5. Use a Secure Client Portal
A secure client portal gives the sender the ability to send secure documents with encryption in a safer manner than using email. Software options such as SuiteDash and Nifty are examples of secure client portals.
With a secure client portal, sending documents containing sensitive information, such as tax records for a client or medical records for a patient, always occurs through an encrypted process. Only the recipient and the sender will be able to access the documents inside the secure client portal.
With many client portals, the system sends email messages to the appropriate parties whenever someone adds a new document to the secure client portal. The recipient will log into the client portal software to gain access to the documents.
Organizations often can send encrypted messages to clients and customers through the portal as well.
Although client portals are extremely secure, they do require both the recipient and sender to learn how to use a new type of software and to create login credentials. Some people may balk at having to take the time to learn how to use the portal. Subscribing to secure client portal software often generates an extra cost too.
How to Send Your First Secure Document
Now it’s time to put these tips into action. We’ll show you how to send a secure document over email using only free tools. (We’ll use Gmail, FlowCrypt, and 7-Zip, as we described earlier.)
Certainly, if you need a greater level of security, you may want to select an encrypted email service. If you must send a lot of documents securely to clients and customers, selecting a secure online portal may be the easier and better option for your organization.
But for sending documents securely without extra costs and hassle, this method will work.
Download FlowCrypt and 7-Zip
You’ll need to start by adding the FlowCrypt extension to the Gmail app in Chrome. It’s available in the Chrome web store. Download it to add it to Gmail.
Next, download the 7-Zip utility and install it.
Compress the Document
Open the 7-Zip utility. In the window, search through your storage folders to find the file you want to compress. Click on the file you want to compress and click Add.
In the popup window, select how you want to handle the file. In the Encryption area of the window, add the password to unzip and decrypt the document. Click OK.
You should see the compressed document in the same folder as the original file.
Compose a Gmail Message
In Gmail, click FlowCrypt’s Secure Compose button to create an encrypted message. Write a message as you normally would and select the recipient.
Click the paper clip icon at the bottom of the window to add the file you compressed earlier with 7-Zip. Click the Encrypt and Send button to send the message.

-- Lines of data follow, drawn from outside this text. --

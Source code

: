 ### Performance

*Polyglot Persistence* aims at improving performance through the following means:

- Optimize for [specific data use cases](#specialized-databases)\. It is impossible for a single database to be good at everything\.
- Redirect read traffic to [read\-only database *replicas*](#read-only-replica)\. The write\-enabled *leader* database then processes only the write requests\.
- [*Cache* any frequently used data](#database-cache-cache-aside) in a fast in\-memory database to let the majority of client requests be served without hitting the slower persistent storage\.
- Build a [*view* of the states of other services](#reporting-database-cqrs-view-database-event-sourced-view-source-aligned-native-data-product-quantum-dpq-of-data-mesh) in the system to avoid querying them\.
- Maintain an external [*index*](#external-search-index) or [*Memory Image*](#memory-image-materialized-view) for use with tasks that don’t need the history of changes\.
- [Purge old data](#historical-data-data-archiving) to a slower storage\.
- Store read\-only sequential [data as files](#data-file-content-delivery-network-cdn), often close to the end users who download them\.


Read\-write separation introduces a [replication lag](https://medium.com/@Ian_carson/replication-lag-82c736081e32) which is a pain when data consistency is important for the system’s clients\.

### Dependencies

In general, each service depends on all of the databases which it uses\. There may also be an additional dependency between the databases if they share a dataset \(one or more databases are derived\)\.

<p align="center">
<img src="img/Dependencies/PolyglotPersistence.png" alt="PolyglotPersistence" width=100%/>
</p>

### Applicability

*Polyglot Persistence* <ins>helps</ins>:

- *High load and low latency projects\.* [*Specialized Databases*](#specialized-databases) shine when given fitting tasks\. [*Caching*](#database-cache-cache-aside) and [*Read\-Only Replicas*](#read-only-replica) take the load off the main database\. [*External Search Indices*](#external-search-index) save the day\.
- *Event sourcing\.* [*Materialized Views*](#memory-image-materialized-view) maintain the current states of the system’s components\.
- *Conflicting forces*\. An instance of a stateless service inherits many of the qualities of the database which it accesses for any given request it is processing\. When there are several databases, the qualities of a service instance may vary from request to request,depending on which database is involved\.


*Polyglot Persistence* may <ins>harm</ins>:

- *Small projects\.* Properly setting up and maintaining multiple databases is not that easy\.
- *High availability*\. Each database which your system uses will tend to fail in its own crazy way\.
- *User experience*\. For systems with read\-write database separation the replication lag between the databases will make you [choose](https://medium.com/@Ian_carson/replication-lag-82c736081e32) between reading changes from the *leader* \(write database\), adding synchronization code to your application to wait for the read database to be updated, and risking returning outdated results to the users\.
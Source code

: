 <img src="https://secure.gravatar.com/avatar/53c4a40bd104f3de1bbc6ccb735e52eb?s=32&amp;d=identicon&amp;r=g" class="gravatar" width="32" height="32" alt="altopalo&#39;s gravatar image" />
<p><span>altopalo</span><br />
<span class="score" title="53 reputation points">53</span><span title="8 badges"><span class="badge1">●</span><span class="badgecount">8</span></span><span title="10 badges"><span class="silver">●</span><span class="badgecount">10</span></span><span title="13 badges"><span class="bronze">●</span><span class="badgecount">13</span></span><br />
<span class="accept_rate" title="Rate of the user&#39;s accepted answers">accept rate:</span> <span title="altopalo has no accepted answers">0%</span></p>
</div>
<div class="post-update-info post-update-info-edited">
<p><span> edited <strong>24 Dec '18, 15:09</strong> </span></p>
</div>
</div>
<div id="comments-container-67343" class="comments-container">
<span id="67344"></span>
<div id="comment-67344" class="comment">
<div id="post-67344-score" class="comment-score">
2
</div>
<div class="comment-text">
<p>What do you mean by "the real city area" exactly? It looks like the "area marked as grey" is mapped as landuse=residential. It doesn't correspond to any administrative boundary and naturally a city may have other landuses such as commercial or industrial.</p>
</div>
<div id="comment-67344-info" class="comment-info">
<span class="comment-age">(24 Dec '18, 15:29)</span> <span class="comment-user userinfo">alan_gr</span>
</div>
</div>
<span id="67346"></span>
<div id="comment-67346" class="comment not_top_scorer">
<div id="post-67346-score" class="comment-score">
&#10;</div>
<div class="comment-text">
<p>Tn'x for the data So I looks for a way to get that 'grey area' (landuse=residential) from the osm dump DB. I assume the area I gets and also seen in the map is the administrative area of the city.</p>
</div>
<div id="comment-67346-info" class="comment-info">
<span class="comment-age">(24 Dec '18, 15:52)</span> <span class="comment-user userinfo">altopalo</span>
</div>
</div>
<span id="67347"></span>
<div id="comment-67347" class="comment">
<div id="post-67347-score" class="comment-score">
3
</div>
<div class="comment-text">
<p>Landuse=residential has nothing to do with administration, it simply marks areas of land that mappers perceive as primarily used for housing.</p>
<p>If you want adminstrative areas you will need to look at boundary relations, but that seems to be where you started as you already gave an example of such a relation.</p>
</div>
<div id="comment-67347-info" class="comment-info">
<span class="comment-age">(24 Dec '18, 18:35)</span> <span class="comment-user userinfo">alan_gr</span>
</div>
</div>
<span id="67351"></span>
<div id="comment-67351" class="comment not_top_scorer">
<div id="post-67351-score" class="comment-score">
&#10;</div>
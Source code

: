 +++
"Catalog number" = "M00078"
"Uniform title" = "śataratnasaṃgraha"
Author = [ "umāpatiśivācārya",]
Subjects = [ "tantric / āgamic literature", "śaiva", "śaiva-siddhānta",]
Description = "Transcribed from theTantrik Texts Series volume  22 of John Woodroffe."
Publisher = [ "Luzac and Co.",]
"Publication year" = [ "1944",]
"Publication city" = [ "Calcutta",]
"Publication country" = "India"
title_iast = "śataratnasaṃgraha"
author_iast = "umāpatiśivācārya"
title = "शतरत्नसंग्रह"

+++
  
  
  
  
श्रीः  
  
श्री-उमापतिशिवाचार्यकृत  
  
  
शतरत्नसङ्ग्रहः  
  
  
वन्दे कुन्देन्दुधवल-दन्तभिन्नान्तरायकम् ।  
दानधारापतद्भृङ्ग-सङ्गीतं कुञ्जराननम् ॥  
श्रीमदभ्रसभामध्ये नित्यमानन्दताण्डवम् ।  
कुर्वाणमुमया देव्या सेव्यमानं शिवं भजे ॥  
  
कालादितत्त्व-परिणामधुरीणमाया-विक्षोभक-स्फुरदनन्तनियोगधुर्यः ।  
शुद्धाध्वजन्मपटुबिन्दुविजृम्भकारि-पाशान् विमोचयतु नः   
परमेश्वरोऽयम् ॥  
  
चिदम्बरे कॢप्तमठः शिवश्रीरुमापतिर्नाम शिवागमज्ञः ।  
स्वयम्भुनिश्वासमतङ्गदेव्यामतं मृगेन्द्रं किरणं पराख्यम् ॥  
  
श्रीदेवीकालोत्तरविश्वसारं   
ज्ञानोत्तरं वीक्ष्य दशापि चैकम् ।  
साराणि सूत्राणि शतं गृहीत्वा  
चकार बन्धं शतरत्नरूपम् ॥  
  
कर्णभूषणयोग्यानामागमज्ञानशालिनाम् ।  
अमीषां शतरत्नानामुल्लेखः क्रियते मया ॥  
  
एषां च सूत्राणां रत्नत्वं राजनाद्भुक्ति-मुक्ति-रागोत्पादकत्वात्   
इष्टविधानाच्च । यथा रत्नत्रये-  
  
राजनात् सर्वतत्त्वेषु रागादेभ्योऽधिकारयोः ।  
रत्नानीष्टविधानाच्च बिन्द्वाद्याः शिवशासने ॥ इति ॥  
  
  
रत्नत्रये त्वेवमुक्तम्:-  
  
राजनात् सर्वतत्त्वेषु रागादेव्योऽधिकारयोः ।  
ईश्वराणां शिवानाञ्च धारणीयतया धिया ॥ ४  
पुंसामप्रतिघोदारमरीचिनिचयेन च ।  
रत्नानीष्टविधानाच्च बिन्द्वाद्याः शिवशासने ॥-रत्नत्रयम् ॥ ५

Receiving the Secure Document
When the recipient receives the encrypted message, they will need to enter a password to open the message. Additionally, the recipient will need a password to unzip the encrypted attached document and gain access to it.
You will have to send the recipient the password for unzipping the file and for reading the email by text message or another method that doesn’t involve sending the passwords by an unencrypted email message. (If someone intercepts the unencrypted email message, they could use the passwords included in the message to gain access to the encrypted message and compressed file.)